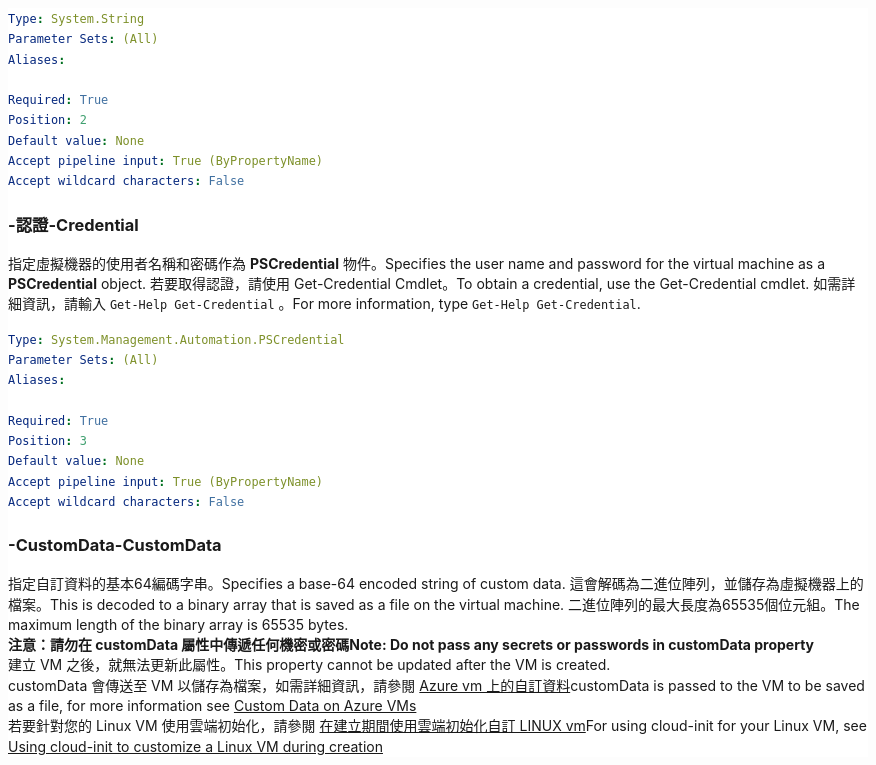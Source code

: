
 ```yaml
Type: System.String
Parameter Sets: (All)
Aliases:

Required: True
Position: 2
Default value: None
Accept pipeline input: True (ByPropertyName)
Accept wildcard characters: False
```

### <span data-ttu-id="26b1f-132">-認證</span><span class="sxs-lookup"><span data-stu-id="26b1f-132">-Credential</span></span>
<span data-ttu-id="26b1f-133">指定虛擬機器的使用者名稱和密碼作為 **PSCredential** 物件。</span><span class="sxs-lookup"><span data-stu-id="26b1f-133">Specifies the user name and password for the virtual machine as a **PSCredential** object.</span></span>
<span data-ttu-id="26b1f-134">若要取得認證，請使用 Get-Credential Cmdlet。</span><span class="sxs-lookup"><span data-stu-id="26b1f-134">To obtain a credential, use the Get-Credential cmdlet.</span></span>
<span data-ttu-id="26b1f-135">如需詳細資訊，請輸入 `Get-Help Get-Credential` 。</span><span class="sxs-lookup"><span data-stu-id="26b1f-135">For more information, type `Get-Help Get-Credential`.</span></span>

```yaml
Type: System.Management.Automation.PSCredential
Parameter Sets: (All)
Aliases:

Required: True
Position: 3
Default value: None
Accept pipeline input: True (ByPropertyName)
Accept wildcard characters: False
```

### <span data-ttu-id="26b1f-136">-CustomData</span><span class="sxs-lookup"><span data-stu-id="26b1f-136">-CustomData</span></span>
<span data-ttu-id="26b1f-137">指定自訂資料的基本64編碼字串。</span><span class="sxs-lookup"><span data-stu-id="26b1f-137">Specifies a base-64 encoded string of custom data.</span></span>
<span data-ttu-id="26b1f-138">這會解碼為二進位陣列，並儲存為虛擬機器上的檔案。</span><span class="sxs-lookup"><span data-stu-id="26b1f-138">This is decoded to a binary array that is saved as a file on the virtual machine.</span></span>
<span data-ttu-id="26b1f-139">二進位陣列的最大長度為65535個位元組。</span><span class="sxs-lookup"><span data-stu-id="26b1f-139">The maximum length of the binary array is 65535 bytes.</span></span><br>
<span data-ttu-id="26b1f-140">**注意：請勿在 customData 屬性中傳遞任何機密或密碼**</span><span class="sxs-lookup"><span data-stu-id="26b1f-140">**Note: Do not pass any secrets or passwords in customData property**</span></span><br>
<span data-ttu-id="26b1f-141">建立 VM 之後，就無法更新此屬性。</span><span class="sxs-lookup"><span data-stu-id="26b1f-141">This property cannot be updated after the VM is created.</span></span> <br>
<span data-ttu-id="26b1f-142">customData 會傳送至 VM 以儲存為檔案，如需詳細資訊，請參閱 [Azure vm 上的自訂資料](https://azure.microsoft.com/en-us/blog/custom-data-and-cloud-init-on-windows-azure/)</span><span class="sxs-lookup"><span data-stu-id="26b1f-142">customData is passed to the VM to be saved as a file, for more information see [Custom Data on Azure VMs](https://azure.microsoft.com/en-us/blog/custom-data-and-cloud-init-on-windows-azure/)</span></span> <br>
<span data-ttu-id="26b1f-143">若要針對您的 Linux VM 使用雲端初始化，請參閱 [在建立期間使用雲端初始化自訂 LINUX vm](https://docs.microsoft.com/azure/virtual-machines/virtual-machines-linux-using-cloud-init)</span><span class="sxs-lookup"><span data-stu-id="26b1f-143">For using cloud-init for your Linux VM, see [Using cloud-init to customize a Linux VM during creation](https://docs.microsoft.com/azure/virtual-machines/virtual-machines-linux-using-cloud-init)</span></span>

━━━━━━━━━━━━━━━━

* INSTRUCTIONS FOR THE TASK *
For each line in the data that contains the string "如需詳細資訊", give a copy of that line.

* EXERCISE SOLUTION *
<span data-ttu-id="26b1f-135">如需詳細資訊，請輸入 `Get-Help Get-Credential` 。</span><span class="sxs-lookup"><span data-stu-id="26b1f-135">For more information, type `Get-Help Get-Credential`.</span></span>
<span data-ttu-id="26b1f-142">customData 會傳送至 VM 以儲存為檔案，如需詳細資訊，請參閱 [Azure vm 上的自訂資料](https://azure.microsoft.com/en-us/blog/custom-data-and-cloud-init-on-windows-azure/)</span><span class="sxs-lookup"><span data-stu-id="26b1f-142">customData is passed to the VM to be saved as a file, for more information see [Custom Data on Azure VMs](https://azure.microsoft.com/en-us/blog/custom-data-and-cloud-init-on-windows-azure/)</span></span> <br>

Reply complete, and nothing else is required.